__What is needed__.
From the entries below, pull out each line where "that" appears.

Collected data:
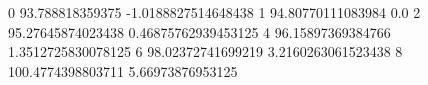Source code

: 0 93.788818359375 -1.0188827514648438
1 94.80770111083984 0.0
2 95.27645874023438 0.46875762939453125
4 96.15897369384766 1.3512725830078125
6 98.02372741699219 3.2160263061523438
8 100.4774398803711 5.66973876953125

* * *

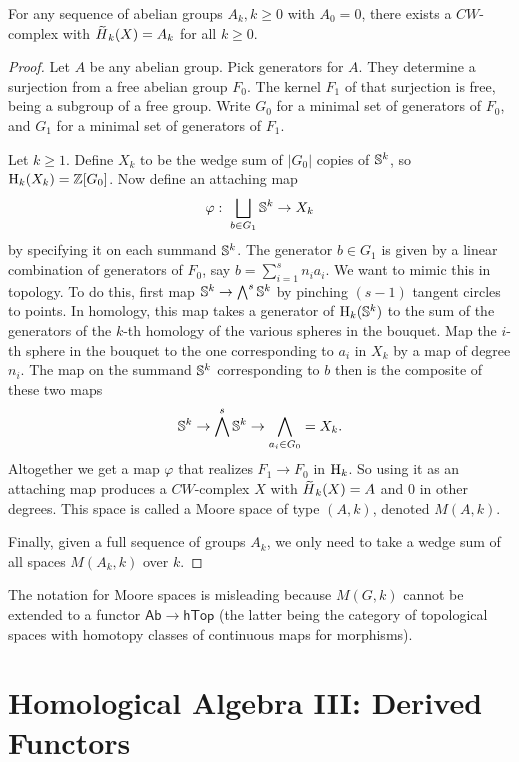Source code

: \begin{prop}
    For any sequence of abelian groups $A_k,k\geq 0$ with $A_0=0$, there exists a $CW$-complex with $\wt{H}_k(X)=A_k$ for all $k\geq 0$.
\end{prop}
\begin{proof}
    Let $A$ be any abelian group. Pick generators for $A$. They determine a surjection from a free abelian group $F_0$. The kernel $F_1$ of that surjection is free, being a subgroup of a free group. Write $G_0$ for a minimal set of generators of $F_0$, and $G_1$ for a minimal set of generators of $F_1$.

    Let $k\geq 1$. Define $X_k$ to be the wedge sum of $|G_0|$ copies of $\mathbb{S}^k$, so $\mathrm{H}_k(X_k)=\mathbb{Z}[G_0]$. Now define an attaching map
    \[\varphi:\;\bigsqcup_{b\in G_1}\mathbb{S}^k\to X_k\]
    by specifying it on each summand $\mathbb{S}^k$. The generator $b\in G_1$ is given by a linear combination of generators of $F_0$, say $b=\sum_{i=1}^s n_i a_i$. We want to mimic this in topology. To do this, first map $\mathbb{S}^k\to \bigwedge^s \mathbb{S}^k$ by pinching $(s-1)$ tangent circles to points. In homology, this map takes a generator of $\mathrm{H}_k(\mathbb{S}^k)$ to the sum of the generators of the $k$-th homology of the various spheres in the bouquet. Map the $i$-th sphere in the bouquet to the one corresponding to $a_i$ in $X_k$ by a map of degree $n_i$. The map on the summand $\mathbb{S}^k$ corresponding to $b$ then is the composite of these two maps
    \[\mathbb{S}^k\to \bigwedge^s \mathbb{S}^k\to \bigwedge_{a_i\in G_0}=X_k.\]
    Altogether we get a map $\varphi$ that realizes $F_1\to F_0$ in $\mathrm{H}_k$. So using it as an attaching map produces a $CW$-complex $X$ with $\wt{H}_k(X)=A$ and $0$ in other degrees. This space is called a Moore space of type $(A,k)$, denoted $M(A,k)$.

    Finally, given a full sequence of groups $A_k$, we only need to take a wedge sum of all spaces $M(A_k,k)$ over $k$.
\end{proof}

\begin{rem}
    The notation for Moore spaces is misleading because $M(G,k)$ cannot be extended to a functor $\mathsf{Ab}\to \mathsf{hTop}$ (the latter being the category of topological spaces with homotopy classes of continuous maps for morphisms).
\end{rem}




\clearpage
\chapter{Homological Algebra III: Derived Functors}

__Written answer__.
    Let $A$ be any abelian group. Pick generators for $A$. They determine a surjection from a free abelian group $F_0$. The kernel $F_1$ of that surjection is free, being a subgroup of a free group. Write $G_0$ for a minimal set of generators of $F_0$, and $G_1$ for a minimal set of generators of $F_1$.
    Altogether we get a map $\varphi$ that realizes $F_1\to F_0$ in $\mathrm{H}_k$. So using it as an attaching map produces a $CW$-complex $X$ with $\wt{H}_k(X)=A$ and $0$ in other degrees. This space is called a Moore space of type $(A,k)$, denoted $M(A,k)$.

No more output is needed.